Luyendijk then interviewed one of the few psychiatrists in Gaza. There is a strong taboo around mental health problems there. The psychiatrist argued that the public displays of joy after suicide attacks were temporary, that they were also a coping mechanism. Behind the scenes, families faced anger and depression. It turned out that Hamas pressured volunteers to record farewell videos right away upon signing up as suicide bombers, even if they were called up months or years later. This created a sort of psychological contract that made it harder for them to back out. They were not allowed to tell anyone, especially not their families, that they had volunteered to die and kill Israeli soldiers or civilians. If everyone in front of the cameras seemed so eager and proud to kill Jews and die as a martyr, why were all these mechanisms in place to pressure volunteers to not back out and not tell their families?

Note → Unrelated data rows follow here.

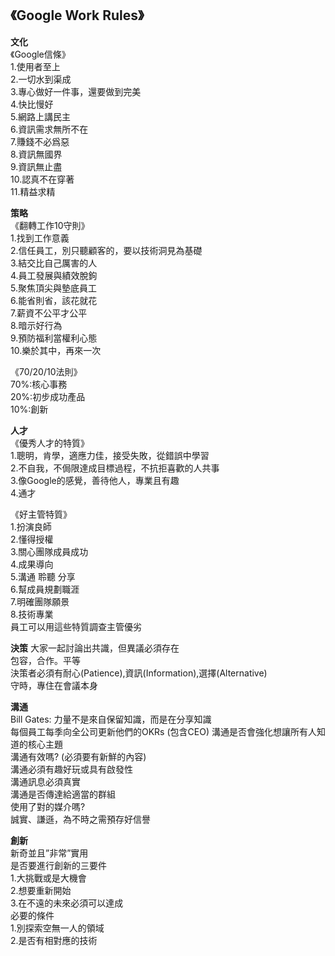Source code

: ## 《Google Work Rules》
**文化**  
《Google信條》  
1.使用者至上  
2.一切水到渠成  
3.專心做好一件事，還要做到完美  
4.快比慢好  
5.網路上講民主  
6.資訊需求無所不在  
7.賺錢不必爲惡  
8.資訊無國界  
9.資訊無止盡  
10.認真不在穿著  
11.精益求精  

**策略**  
《翻轉工作10守則》  
1.找到工作意義  
2.信任員工，別只聽顧客的，要以技術洞見為基礎    
3.結交比自己厲害的人   
4.員工發展與績效脫鉤  
5.聚焦頂尖與墊底員工  
6.能省則省，該花就花  
7.薪資不公平才公平  
8.暗示好行為  
9.預防福利當權利心態  
10.樂於其中，再來一次  

《70/20/10法則》  
70%:核心事務  
20%:初步成功產品  
10%:創新  

**人才**  
《優秀人才的特質》  
1.聰明，肯學，適應力佳，接受失敗，從錯誤中學習  
2.不自我，不侷限達成目標過程，不抗拒喜歡的人共事  
3.像Google的感覺，善待他人，專業且有趣    
4.通才  

《好主管特質》  
1.扮演良師  
2.懂得授權  
3.關心團隊成員成功  
4.成果導向  
5.溝通 聆聽 分享  
6.幫成員規劃職涯  
7.明確團隊願景  
8.技術專業  
員工可以用這些特質調查主管優劣  

**決策** 
大家一起討論出共識，但異議必須存在  
包容，合作。平等  
決策者必須有耐心(Patience),資訊(Information),選擇(Alternative)  
守時，專住在會議本身  

**溝通**  
Bill Gates: 力量不是來自保留知識，而是在分享知識  
每個員工每季向全公司更新他們的OKRs (包含CEO) 
溝通是否會強化想讓所有人知道的核心主題  
溝通有效嗎? (必須要有新鮮的內容)  
溝通必須有趣好玩或具有啟發性  
溝通訊息必須真實  
溝通是否傳達給適當的群組  
使用了對的媒介嗎?  
誠實、謙遜，為不時之需預存好信譽  

**創新**  
新奇並且”非常”實用  
是否要進行創新的三要件  
1.大挑戰或是大機會  
2.想要重新開始  
3.在不遠的未來必須可以達成  
必要的條件  
1.別探索空無一人的領域  
2.是否有相對應的技術  
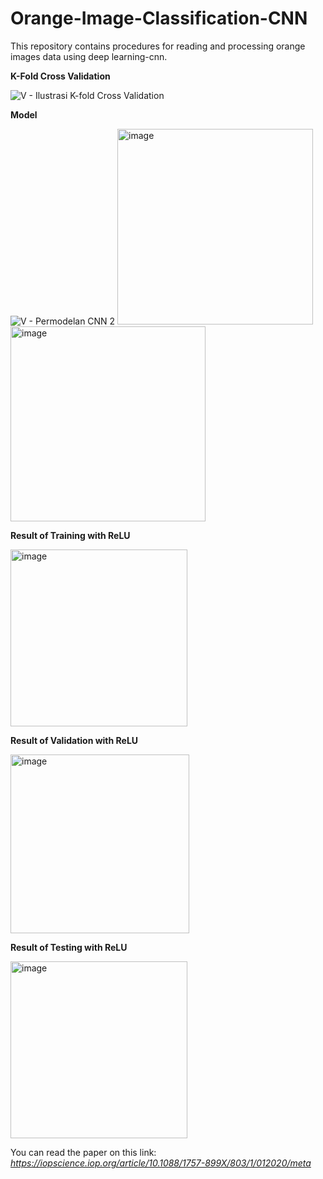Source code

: # Orange-Image-Classification-CNN
This repository contains procedures for reading and processing orange images data using deep learning-cnn.

**K-Fold Cross Validation**

![V - Ilustrasi K-fold Cross Validation](https://user-images.githubusercontent.com/37369728/172875250-9943fbc8-1c82-4ef5-aa23-c71d1ae456f2.png)


**Model**

![V - Permodelan CNN 2](https://user-images.githubusercontent.com/37369728/172873464-125b82f4-460e-445a-9180-04585feb7fb8.png)
<img width="313" alt="image" src="https://user-images.githubusercontent.com/37369728/172872873-7bea5dad-1099-4bd5-8209-d9d8488a56c3.png">
<img width="312" alt="image" src="https://user-images.githubusercontent.com/37369728/172873329-12d64945-3e23-4308-bdd3-6e380780946d.png">


**Result of Training with ReLU**

<img width="283" alt="image" src="https://user-images.githubusercontent.com/37369728/172871442-f9934e8b-97e2-4b1b-8c67-26145f48644e.png">

**Result of Validation with ReLU**

<img width="286" alt="image" src="https://user-images.githubusercontent.com/37369728/172871606-9d6ae087-d056-41d3-85a5-7bd80e89b524.png">

**Result of Testing with ReLU**

<img width="283" alt="image" src="https://user-images.githubusercontent.com/37369728/172871704-b59a7d4e-50ae-4fe2-8445-58eefc694aec.png">



You can read the paper on this link:
_https://iopscience.iop.org/article/10.1088/1757-899X/803/1/012020/meta_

In contrast to the images of jubilant Palestinian parents, this account seemed less compelling, however. Luyendijk writes that maybe one could have shown the depressed parents on camera or the brother telling his real story of loss and despair. However, nobody wanted to show this side of things: neither the media, nor Hamas, nor the families in Gaza, nor the Israeli government. These stories were only visible when the cameras were off, and without pictures, there was no story for the media.